The transparency initiative comes after three major deals worth a combined U.S. $2.7 billion involving India’s Ministry of Defence and foreign defense suppliers were fully or partially abandoned between the late 1980s and 2019 due to corruption findings, according to a February 2021 report by the Observer Research Foundation (ORF) in New Delhi.

These included U.S. $1.4 billion in contracts originating in 1987 with Swedish-owned Bofors for 410 howitzer field guns, pictured; a U.S. $500 million contract in 2010 with AgustaWestland, which was owned by British and Italian investors, for 12 medium-lift helicopters; and a U.S. $800 million deal with Swiss aircraft maker Pilatus for 106 single-engine trainer planes that was canceled in 2019.

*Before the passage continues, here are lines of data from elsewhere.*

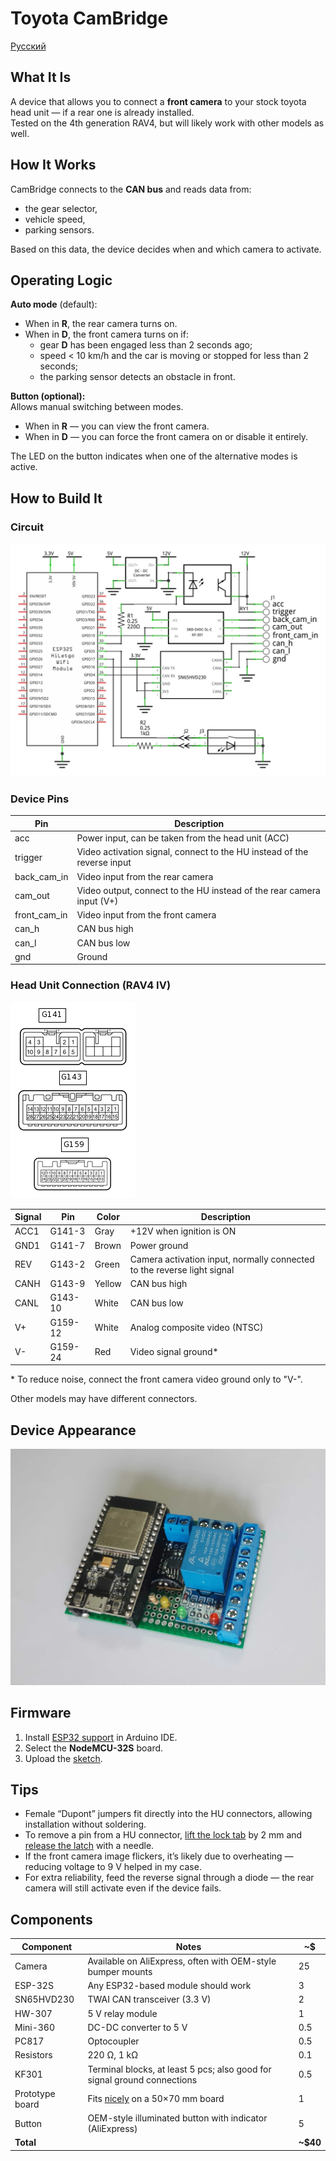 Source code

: # Toyota CamBridge
[Русский](README.ru.md)

## What It Is
A device that allows you to connect a **front camera** to your stock toyota head unit — if a rear one is already installed.  
Tested on the 4th generation RAV4, but will likely work with other models as well.

## How It Works
CamBridge connects to the **CAN bus** and reads data from:
- the gear selector,
- vehicle speed,
- parking sensors.

Based on this data, the device decides when and which camera to activate.

## Operating Logic
**Auto mode** (default):
- When in **R**, the rear camera turns on.
- When in **D**, the front camera turns on if:
    - gear **D** has been engaged less than 2 seconds ago;
    - speed < 10 km/h and the car is moving or stopped for less than 2 seconds;
    - the parking sensor detects an obstacle in front.

**Button (optional):**  
Allows manual switching between modes.
- When in **R** — you can view the front camera.
- When in **D** — you can force the front camera on or disable it entirely.

The LED on the button indicates when one of the alternative modes is active.

## How to Build It

### Circuit
![schematic](images/schematic.png)

### Device Pins
| Pin          | Description                                                             |
|--------------|-------------------------------------------------------------------------|
| acc          | Power input, can be taken from the head unit (ACC)                      |
| trigger      | Video activation signal, connect to the HU instead of the reverse input |
| back_cam_in  | Video input from the rear camera                                        |
| cam_out      | Video output, connect to the HU instead of the rear camera input (V+)   |
| front_cam_in | Video input from the front camera                                       |
| can_h        | CAN bus high                                                            |
| can_l        | CAN bus low                                                             |
| gnd          | Ground                                                                  |

### Head Unit Connection (RAV4 IV)

![hu](images/hu_terminals.png)

| Signal | Pin     | Color  | Description                                                             |
|--------|---------|--------|-------------------------------------------------------------------------|
| ACC1   | G141-3  | Gray   | +12V when ignition is ON                                                |
| GND1   | G141-7  | Brown  | Power ground                                                            |
| REV    | G143-2  | Green  | Camera activation input, normally connected to the reverse light signal |
| CANH   | G143-9  | Yellow | CAN bus high                                                            |
| CANL   | G143-10 | White  | CAN bus low                                                             |
| V+     | G159-12 | White  | Analog composite video (NTSC)                                           |
| V-     | G159-24 | Red    | Video signal ground*                                                    |

\* To reduce noise, connect the front camera video ground only to "V-".

Other models may have different connectors.

## Device Appearance
![device](images/device.jpg)

## Firmware
1. Install [ESP32 support](https://docs.espressif.com/projects/arduino-esp32/en/latest/installing.html) in Arduino IDE.
2. Select the **NodeMCU-32S** board.
3. Upload the [sketch](toyota-cambridge.ino).

## Tips
- Female “Dupont” jumpers fit directly into the HU connectors, allowing installation without soldering.
- To remove a pin from a HU connector, [lift the lock tab](images/conn-unlock.jpg) by 2 mm and [release the latch](images/conn-pins.jpg) with a needle.
- If the front camera image flickers, it’s likely due to overheating — reducing voltage to 9 V helped in my case.
- For extra reliability, feed the reverse signal through a diode — the rear camera will still activate even if the device fails.

## Components
| Component       | Notes                                                                    | ~$       |
|-----------------|--------------------------------------------------------------------------|----------|
| Camera          | Available on AliExpress, often with OEM-style bumper mounts              | 25       |
| ESP-32S         | Any ESP32-based module should work                                       | 3        |
| SN65HVD230      | TWAI CAN transceiver (3.3 V)                                             | 2        |
| HW-307          | 5 V relay module                                                         | 1        |
| Mini-360        | DC-DC converter to 5 V                                                   | 0.5      |
| PC817           | Optocoupler                                                              | 0.5      |
| Resistors       | 220 Ω, 1 kΩ                                                              | 0.1      |
| KF301           | Terminal blocks, at least 5 pcs; also good for signal ground connections | 0.5      |
| Prototype board | Fits [nicely](images/in-place.jpg) on a 50×70 mm board                   | 1        |
| Button          | OEM-style illuminated button with indicator (AliExpress)                 | 5        |
| **Total**       |                                                                          | **~$40** |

In each case, intermediaries allegedly paid bribes to Indian officials to secure the deals, ORF reported. While court actions proved inconclusive, findings by India’s Central Bureau of Investigation and other authorities resulted in the government banning or restricting the three foreign suppliers’ business dealings in India.

Bribery is identified as a form of corruption that must be avoided in the precontract Integrity Pact, which must be signed by government defense buyers and firms bidding on defense contracts. The pact is included in a Defence Acquisition Procedure (DAP) policy paper issued in July 2020 and affects contracts in 2021. The agreement requires buyer and bidder to “avoid all forms of corruption” during contract proceedings by following a system that is “fair, transparent and free from any influence/unprejudiced dealings.”

Foreign and domestic bidders must sign the pact before bidding on defense contracts. The pact prohibits noncompetitive pricing by bidders and preferential treatment for any bidder on the part of the buyer. The rules also prohibit bidders from colluding with third-party intermediaries.

To ensure compliance, the DAP stipulates that panels of independent external monitors be nominated to scrutinize the procurement process. The monitors investigate complaints arising at any stage of the procurement process.

“The government of India desires that all actions regarding procurement of any equipment are totally transparent and carried out as per established procedures,” the DAP states.

Mandeep Singh is a FORUM contributor reporting from New Delhi, India.